[Source texts of formatted documents]
----------
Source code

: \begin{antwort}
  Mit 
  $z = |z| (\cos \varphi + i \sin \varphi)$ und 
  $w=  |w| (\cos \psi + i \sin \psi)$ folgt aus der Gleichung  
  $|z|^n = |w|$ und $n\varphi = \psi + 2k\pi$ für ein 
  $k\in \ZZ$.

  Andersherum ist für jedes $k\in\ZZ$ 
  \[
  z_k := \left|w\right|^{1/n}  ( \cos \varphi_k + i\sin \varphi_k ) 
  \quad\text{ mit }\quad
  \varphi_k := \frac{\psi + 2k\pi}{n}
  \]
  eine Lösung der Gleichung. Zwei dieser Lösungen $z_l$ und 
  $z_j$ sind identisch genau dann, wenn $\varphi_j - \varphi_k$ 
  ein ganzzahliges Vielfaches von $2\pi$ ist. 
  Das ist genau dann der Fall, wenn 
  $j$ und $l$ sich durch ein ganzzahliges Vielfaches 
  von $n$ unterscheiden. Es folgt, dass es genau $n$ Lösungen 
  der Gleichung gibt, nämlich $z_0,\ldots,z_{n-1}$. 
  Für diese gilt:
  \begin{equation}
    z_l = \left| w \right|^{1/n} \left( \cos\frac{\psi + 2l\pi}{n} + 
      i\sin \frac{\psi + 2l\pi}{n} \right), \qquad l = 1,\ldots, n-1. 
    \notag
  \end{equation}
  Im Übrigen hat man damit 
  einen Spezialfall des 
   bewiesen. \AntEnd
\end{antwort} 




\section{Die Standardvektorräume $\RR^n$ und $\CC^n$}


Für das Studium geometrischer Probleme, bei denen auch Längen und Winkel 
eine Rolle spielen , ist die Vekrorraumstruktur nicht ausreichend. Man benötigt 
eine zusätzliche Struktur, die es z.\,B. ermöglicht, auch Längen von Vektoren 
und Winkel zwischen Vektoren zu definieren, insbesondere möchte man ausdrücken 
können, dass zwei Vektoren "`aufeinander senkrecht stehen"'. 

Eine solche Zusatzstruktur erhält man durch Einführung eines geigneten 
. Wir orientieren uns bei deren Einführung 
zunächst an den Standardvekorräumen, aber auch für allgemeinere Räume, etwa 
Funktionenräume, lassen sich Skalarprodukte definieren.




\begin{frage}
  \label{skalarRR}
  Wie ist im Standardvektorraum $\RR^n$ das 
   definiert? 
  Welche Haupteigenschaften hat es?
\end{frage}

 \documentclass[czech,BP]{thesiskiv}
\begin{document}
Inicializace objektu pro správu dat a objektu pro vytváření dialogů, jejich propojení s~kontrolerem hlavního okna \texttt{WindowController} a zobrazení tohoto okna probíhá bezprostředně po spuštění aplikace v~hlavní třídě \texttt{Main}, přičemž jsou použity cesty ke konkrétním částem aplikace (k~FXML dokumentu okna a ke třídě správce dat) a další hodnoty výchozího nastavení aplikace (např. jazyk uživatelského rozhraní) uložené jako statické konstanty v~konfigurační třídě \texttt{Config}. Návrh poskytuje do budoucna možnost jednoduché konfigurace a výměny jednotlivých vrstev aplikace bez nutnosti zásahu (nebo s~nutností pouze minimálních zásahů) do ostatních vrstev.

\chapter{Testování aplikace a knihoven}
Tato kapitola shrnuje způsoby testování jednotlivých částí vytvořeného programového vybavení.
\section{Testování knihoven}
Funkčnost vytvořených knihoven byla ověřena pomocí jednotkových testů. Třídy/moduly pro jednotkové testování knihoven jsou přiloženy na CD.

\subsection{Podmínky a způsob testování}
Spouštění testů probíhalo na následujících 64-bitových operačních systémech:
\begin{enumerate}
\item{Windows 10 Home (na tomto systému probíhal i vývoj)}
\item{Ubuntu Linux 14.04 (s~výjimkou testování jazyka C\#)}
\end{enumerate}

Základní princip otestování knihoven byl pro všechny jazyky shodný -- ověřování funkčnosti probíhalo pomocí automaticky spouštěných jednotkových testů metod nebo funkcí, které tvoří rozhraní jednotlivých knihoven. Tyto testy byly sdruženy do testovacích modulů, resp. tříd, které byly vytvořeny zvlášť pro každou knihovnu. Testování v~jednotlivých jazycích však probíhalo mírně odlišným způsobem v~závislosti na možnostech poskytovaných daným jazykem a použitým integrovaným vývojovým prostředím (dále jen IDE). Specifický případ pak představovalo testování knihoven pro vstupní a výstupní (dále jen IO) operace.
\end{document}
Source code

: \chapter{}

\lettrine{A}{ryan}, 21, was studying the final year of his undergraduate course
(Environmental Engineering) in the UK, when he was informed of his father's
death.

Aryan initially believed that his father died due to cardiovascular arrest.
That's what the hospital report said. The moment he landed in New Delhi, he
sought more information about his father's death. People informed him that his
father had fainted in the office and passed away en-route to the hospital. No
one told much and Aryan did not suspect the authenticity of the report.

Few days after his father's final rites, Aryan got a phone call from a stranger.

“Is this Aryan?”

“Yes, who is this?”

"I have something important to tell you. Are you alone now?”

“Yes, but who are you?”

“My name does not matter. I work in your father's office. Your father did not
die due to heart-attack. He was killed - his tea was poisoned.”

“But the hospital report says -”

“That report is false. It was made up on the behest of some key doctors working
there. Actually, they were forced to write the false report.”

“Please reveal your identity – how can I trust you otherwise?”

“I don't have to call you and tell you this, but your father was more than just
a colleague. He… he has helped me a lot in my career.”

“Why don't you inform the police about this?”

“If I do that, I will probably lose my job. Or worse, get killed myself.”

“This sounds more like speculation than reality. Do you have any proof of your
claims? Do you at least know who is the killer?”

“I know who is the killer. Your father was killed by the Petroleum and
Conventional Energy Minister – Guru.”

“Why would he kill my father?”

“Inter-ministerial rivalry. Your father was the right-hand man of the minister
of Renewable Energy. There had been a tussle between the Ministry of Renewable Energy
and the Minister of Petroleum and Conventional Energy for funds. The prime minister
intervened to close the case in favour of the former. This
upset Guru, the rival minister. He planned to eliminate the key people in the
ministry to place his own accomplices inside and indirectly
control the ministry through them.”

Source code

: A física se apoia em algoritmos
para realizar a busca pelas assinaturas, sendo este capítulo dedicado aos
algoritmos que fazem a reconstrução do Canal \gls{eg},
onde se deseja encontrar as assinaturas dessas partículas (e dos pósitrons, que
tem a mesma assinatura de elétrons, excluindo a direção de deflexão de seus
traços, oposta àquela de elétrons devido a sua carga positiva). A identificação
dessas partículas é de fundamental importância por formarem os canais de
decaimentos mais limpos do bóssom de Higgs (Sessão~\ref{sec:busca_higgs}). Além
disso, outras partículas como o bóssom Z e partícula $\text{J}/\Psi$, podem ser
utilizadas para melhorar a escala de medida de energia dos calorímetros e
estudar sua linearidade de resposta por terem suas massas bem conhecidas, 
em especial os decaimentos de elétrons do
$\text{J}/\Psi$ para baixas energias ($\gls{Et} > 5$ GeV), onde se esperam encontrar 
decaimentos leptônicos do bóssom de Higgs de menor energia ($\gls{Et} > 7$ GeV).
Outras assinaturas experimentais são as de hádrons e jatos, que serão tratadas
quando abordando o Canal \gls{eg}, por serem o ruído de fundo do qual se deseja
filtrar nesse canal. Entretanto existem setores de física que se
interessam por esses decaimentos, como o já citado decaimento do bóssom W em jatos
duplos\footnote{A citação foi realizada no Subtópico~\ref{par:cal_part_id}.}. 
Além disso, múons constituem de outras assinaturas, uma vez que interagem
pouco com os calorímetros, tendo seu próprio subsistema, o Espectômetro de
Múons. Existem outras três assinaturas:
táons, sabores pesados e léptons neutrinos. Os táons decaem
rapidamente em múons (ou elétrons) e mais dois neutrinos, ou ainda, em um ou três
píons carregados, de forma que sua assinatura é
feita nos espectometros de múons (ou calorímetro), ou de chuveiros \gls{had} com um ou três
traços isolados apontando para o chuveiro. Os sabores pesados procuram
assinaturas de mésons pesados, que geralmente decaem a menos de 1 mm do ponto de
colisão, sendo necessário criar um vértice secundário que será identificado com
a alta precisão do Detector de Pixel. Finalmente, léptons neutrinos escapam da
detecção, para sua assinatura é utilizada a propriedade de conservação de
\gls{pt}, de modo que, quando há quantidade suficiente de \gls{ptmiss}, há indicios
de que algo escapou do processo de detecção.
----------
_ASSIGNED TASK:_ Look above for the line holding "decaimentos mais limpos", then set down exactly that line and every line after it up to and including the line holding "interessam por esses", with nothing else.

_EXERCISE RESPONSE:_
decaimentos mais limpos do bóssom de Higgs (Sessão~\ref{sec:busca_higgs}). Além
disso, outras partículas como o bóssom Z e partícula $\text{J}/\Psi$, podem ser
utilizadas para melhorar a escala de medida de energia dos calorímetros e
estudar sua linearidade de resposta por terem suas massas bem conhecidas, 
em especial os decaimentos de elétrons do
$\text{J}/\Psi$ para baixas energias ($\gls{Et} > 5$ GeV), onde se esperam encontrar 
decaimentos leptônicos do bóssom de Higgs de menor energia ($\gls{Et} > 7$ GeV).
Outras assinaturas experimentais são as de hádrons e jatos, que serão tratadas
quando abordando o Canal \gls{eg}, por serem o ruído de fundo do qual se deseja
filtrar nesse canal. Entretanto existem setores de física que se
interessam por esses decaimentos, como o já citado decaimento do bóssom W em jatos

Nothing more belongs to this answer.